►

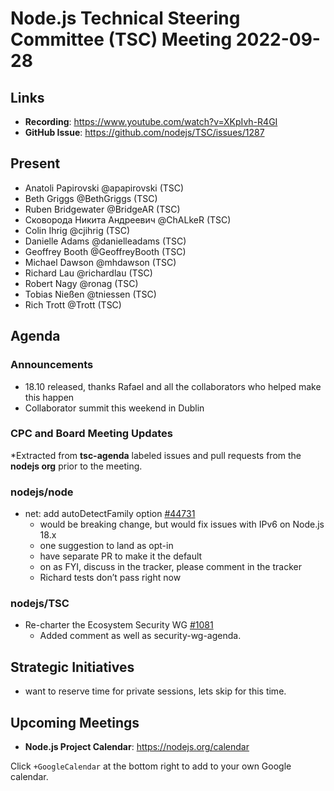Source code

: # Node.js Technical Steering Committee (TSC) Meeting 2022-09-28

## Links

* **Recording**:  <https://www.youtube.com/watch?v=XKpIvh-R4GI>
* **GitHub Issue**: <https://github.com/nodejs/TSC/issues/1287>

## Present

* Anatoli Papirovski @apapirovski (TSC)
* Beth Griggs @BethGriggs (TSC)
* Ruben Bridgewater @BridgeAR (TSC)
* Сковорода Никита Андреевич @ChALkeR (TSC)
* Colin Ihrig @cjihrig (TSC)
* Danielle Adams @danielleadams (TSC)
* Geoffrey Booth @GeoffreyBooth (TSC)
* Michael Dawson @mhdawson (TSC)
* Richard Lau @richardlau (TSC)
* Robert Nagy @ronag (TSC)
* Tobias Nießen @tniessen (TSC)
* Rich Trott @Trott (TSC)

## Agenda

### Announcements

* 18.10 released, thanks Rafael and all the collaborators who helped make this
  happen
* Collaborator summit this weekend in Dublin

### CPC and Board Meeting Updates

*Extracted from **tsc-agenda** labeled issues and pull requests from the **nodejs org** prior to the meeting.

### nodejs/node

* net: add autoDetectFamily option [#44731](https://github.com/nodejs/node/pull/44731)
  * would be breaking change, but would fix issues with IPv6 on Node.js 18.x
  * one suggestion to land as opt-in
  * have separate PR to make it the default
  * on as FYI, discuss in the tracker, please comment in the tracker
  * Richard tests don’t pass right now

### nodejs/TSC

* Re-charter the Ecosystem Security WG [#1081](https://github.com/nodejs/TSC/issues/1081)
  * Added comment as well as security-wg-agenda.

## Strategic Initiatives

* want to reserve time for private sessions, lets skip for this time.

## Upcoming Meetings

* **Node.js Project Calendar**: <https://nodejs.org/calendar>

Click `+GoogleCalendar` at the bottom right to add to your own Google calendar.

◄
►

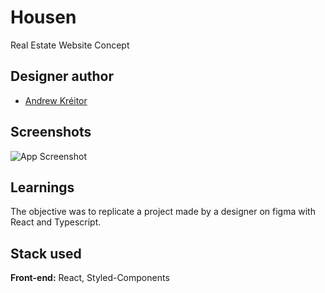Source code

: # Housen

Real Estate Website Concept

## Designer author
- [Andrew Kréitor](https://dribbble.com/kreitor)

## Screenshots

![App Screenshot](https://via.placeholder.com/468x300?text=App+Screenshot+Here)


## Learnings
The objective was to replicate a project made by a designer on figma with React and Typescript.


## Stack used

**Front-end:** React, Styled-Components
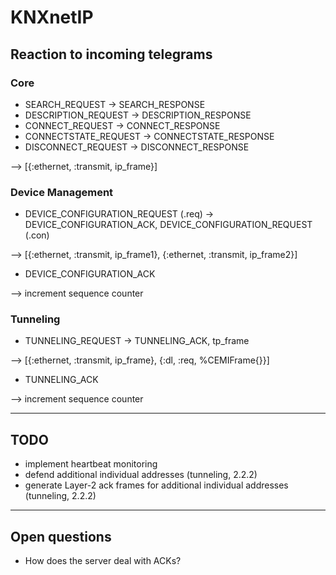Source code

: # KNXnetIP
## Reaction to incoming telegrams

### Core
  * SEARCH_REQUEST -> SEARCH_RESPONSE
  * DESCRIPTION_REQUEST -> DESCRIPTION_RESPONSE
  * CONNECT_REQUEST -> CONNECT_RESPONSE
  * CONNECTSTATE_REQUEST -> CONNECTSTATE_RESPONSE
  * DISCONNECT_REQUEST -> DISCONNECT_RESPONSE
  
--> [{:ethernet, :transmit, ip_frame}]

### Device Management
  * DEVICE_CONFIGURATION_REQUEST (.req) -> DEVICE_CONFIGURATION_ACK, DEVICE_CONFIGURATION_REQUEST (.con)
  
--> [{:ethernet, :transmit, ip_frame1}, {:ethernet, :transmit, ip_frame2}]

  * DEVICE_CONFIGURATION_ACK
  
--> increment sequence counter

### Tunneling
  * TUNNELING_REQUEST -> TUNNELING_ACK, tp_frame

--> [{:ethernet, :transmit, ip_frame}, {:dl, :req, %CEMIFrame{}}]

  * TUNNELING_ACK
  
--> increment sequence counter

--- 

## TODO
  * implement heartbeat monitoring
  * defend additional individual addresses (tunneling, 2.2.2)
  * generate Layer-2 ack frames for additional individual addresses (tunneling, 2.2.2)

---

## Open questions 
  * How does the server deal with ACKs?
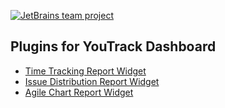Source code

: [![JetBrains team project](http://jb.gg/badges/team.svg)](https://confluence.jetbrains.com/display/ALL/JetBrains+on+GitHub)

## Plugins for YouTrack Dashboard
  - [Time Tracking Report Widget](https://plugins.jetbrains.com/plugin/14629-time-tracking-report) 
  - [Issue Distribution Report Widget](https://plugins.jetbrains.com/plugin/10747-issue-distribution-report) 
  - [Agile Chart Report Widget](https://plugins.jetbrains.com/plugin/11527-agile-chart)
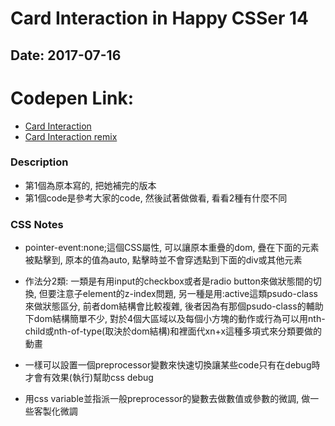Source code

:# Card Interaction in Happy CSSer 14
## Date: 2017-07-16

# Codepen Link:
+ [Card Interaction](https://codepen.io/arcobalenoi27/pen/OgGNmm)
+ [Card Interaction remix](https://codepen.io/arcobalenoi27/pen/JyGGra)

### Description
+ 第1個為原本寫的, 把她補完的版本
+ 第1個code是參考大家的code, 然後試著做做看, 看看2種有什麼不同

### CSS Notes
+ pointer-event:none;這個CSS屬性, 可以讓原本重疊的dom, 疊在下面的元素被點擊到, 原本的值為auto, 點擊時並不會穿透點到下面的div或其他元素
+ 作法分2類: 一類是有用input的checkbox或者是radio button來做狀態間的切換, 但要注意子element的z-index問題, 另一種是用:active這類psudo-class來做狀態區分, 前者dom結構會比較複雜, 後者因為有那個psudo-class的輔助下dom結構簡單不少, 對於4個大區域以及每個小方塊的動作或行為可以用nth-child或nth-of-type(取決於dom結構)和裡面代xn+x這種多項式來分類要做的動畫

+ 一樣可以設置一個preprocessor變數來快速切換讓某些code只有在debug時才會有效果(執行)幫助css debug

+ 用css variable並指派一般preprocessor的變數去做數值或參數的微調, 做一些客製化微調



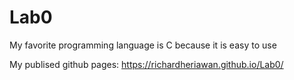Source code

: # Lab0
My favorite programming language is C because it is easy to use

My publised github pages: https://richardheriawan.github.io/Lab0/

◄
►

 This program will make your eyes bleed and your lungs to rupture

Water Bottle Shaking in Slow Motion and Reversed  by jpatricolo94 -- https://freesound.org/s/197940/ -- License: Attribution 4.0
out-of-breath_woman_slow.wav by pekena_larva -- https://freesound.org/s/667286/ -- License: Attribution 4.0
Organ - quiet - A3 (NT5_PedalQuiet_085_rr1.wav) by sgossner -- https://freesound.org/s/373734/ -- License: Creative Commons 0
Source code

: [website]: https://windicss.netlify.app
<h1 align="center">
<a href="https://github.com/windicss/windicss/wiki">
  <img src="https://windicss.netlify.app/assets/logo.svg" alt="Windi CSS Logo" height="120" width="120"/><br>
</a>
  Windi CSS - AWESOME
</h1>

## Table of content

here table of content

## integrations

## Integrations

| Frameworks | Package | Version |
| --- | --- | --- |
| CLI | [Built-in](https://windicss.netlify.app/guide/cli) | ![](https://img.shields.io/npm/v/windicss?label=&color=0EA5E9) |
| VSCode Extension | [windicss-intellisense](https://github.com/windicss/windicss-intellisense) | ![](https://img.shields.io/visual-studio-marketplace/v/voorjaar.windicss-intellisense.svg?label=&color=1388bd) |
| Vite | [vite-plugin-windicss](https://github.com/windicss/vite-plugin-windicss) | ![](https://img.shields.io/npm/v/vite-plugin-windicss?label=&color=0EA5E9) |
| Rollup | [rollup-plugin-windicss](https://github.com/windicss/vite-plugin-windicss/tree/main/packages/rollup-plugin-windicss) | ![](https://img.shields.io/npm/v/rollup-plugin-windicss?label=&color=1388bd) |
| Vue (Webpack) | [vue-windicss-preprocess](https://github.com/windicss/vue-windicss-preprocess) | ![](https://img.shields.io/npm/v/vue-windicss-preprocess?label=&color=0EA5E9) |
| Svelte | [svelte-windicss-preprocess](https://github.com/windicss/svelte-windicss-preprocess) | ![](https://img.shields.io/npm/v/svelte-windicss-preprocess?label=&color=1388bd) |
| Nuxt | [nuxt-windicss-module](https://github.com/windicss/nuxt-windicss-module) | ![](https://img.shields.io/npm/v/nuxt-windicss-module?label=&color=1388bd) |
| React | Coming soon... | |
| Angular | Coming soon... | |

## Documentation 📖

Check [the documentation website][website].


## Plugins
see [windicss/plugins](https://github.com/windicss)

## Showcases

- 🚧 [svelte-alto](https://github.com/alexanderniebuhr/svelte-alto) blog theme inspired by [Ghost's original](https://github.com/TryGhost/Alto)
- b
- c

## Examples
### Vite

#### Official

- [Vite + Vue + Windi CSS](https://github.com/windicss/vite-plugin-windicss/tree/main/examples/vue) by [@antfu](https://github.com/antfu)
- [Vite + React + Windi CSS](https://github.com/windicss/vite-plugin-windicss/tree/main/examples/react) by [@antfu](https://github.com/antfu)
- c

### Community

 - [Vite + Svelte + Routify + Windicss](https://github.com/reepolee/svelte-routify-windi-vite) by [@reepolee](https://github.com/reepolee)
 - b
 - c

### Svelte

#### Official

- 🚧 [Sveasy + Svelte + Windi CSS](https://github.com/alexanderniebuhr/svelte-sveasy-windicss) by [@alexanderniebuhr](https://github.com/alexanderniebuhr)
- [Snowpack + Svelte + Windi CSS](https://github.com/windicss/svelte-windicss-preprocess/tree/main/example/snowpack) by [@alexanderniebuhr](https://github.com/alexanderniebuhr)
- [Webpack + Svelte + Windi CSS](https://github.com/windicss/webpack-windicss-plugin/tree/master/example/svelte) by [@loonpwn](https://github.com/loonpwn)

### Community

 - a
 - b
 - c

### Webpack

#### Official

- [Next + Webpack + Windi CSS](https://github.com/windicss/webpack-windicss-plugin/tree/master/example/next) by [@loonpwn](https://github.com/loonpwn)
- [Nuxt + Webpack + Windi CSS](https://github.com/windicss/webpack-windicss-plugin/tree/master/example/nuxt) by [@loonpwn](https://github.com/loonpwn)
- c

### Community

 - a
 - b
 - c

◄

> _WORK ORDER_:
Would you please copy all lines in the data that contain the word "Webpack"?

> _SOLUTION FOR THIS TASK_:
| Vue (Webpack) | [vue-windicss-preprocess](https://github.com/windicss/vue-windicss-preprocess) | ![](https://img.shields.io/npm/v/vue-windicss-preprocess?label=&color=0EA5E9) |
- [Webpack + Svelte + Windi CSS](https://github.com/windicss/webpack-windicss-plugin/tree/master/example/svelte) by [@loonpwn](https://github.com/loonpwn)
### Webpack
- [Next + Webpack + Windi CSS](https://github.com/windicss/webpack-windicss-plugin/tree/master/example/next) by [@loonpwn](https://github.com/loonpwn)
- [Nuxt + Webpack + Windi CSS](https://github.com/windicss/webpack-windicss-plugin/tree/master/example/nuxt) by [@loonpwn](https://github.com/loonpwn)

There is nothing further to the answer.